The point is that the background can often determine the mood of the painting and it is important that the way the subject is treated should be complemented by its background.
This week’s challenge is to paint pale or white flowers. Painting a background reveals the shapes of white flowers and is easier than painting pale blooms with no background. Colour, tone and how much to simplify backgrounds are all important factors to consider as well as deciding how free and loose you approach should be.

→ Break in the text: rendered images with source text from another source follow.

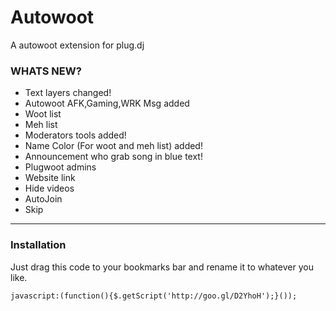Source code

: Autowoot
========

A autowoot extension for plug.dj

### WHATS NEW? ###
- Text layers changed!
- Autowoot AFK,Gaming,WRK Msg added
- Woot list
- Meh list
- Moderators tools added!
- Name Color (For woot and meh list) added!
- Announcement who grab song in blue text!
- Plugwoot admins
- Website link
- Hide videos
- AutoJoin
- Skip

--------------
### Installation ###

Just drag this code to your bookmarks bar and rename it to whatever you like.
```
javascript:(function(){$.getScript('http://goo.gl/D2YhoH');}());
```
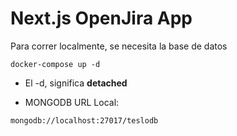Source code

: # Next.js OpenJira App
Para correr localmente, se necesita la base de datos
```
docker-compose up -d
```

* El -d, significa __detached__

* MONGODB URL Local:

```
mongodb://localhost:27017/teslodb
```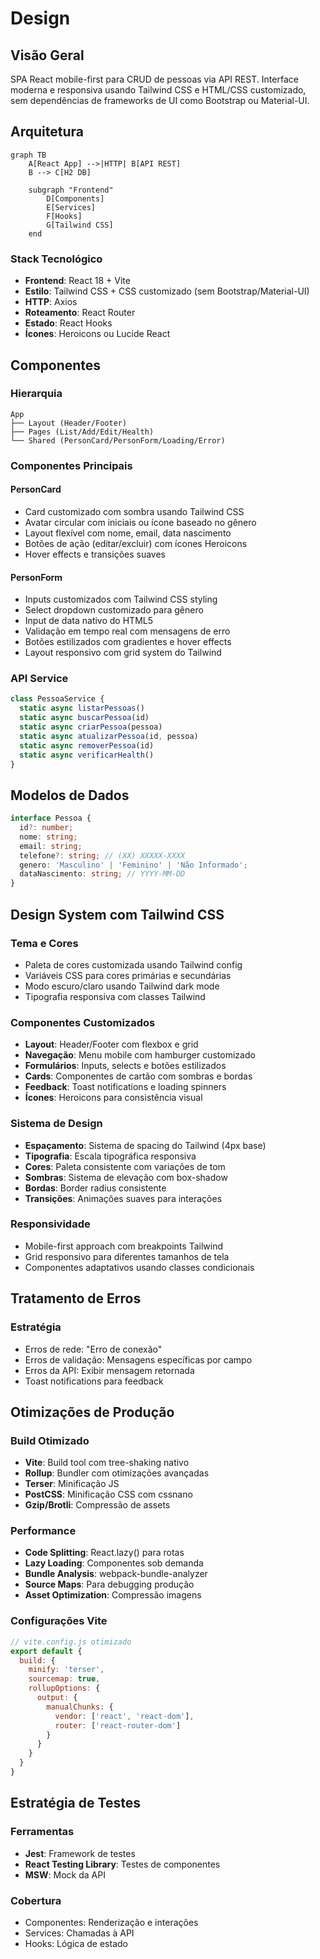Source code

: # Design

## Visão Geral

SPA React mobile-first para CRUD de pessoas via API REST. Interface moderna e responsiva usando Tailwind CSS e HTML/CSS customizado, sem dependências de frameworks de UI como Bootstrap ou Material-UI.

## Arquitetura

```mermaid
graph TB
    A[React App] -->|HTTP| B[API REST]
    B --> C[H2 DB]
    
    subgraph "Frontend"
        D[Components]
        E[Services]
        F[Hooks]
        G[Tailwind CSS]
    end
```

### Stack Tecnológico

- **Frontend**: React 18 + Vite
- **Estilo**: Tailwind CSS + CSS customizado (sem Bootstrap/Material-UI)
- **HTTP**: Axios
- **Roteamento**: React Router
- **Estado**: React Hooks
- **Ícones**: Heroicons ou Lucide React

## Componentes

### Hierarquia
```
App
├── Layout (Header/Footer)
├── Pages (List/Add/Edit/Health)
└── Shared (PersonCard/PersonForm/Loading/Error)
```

### Componentes Principais

#### PersonCard
- Card customizado com sombra usando Tailwind CSS
- Avatar circular com iniciais ou ícone baseado no gênero
- Layout flexível com nome, email, data nascimento
- Botões de ação (editar/excluir) com ícones Heroicons
- Hover effects e transições suaves

#### PersonForm
- Inputs customizados com Tailwind CSS styling
- Select dropdown customizado para gênero
- Input de data nativo do HTML5
- Validação em tempo real com mensagens de erro
- Botões estilizados com gradientes e hover effects
- Layout responsivo com grid system do Tailwind

### API Service
```javascript
class PessoaService {
  static async listarPessoas()
  static async buscarPessoa(id)
  static async criarPessoa(pessoa)
  static async atualizarPessoa(id, pessoa)
  static async removerPessoa(id)
  static async verificarHealth()
}
```

## Modelos de Dados

```typescript
interface Pessoa {
  id?: number;
  nome: string;
  email: string;
  telefone?: string; // (XX) XXXXX-XXXX
  genero: 'Masculino' | 'Feminino' | 'Não Informado';
  dataNascimento: string; // YYYY-MM-DD
}
```

## Design System com Tailwind CSS

### Tema e Cores
- Paleta de cores customizada usando Tailwind config
- Variáveis CSS para cores primárias e secundárias
- Modo escuro/claro usando Tailwind dark mode
- Tipografia responsiva com classes Tailwind

### Componentes Customizados
- **Layout**: Header/Footer com flexbox e grid
- **Navegação**: Menu mobile com hamburger customizado
- **Formulários**: Inputs, selects e botões estilizados
- **Cards**: Componentes de cartão com sombras e bordas
- **Feedback**: Toast notifications e loading spinners
- **Ícones**: Heroicons para consistência visual

### Sistema de Design
- **Espaçamento**: Sistema de spacing do Tailwind (4px base)
- **Tipografia**: Escala tipográfica responsiva
- **Cores**: Paleta consistente com variações de tom
- **Sombras**: Sistema de elevação com box-shadow
- **Bordas**: Border radius consistente
- **Transições**: Animações suaves para interações

### Responsividade
- Mobile-first approach com breakpoints Tailwind
- Grid responsivo para diferentes tamanhos de tela
- Componentes adaptativos usando classes condicionais

## Tratamento de Erros

### Estratégia
- Erros de rede: "Erro de conexão"
- Erros de validação: Mensagens específicas por campo
- Erros da API: Exibir mensagem retornada
- Toast notifications para feedback

## Otimizações de Produção

### Build Otimizado
- **Vite**: Build tool com tree-shaking nativo
- **Rollup**: Bundler com otimizações avançadas
- **Terser**: Minificação JS
- **PostCSS**: Minificação CSS com cssnano
- **Gzip/Brotli**: Compressão de assets

### Performance
- **Code Splitting**: React.lazy() para rotas
- **Lazy Loading**: Componentes sob demanda
- **Bundle Analysis**: webpack-bundle-analyzer
- **Source Maps**: Para debugging produção
- **Asset Optimization**: Compressão imagens

### Configurações Vite
```javascript
// vite.config.js otimizado
export default {
  build: {
    minify: 'terser',
    sourcemap: true,
    rollupOptions: {
      output: {
        manualChunks: {
          vendor: ['react', 'react-dom'],
          router: ['react-router-dom']
        }
      }
    }
  }
}
```

## Estratégia de Testes

### Ferramentas
- **Jest**: Framework de testes
- **React Testing Library**: Testes de componentes
- **MSW**: Mock da API

### Cobertura
- Componentes: Renderização e interações
- Services: Chamadas à API
- Hooks: Lógica de estado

Inevitably you may question whether to mask or not to mask parts of the composition. Masking fluid can free you up to be more adventurous with the background but may make your flowers appear more graphic and less painterly. Painting around the subject may make you simplify more than was the original intention but that is not always a bad thing.
At the end of the day the only way is to experiment.
Some more ideas for painting white or pale flowers can be found on my Pinterest Board, Link below:
So first find some white flowers for the session and we’ll investigate ways to paint them in a way that has enough structure but still feels free and lively.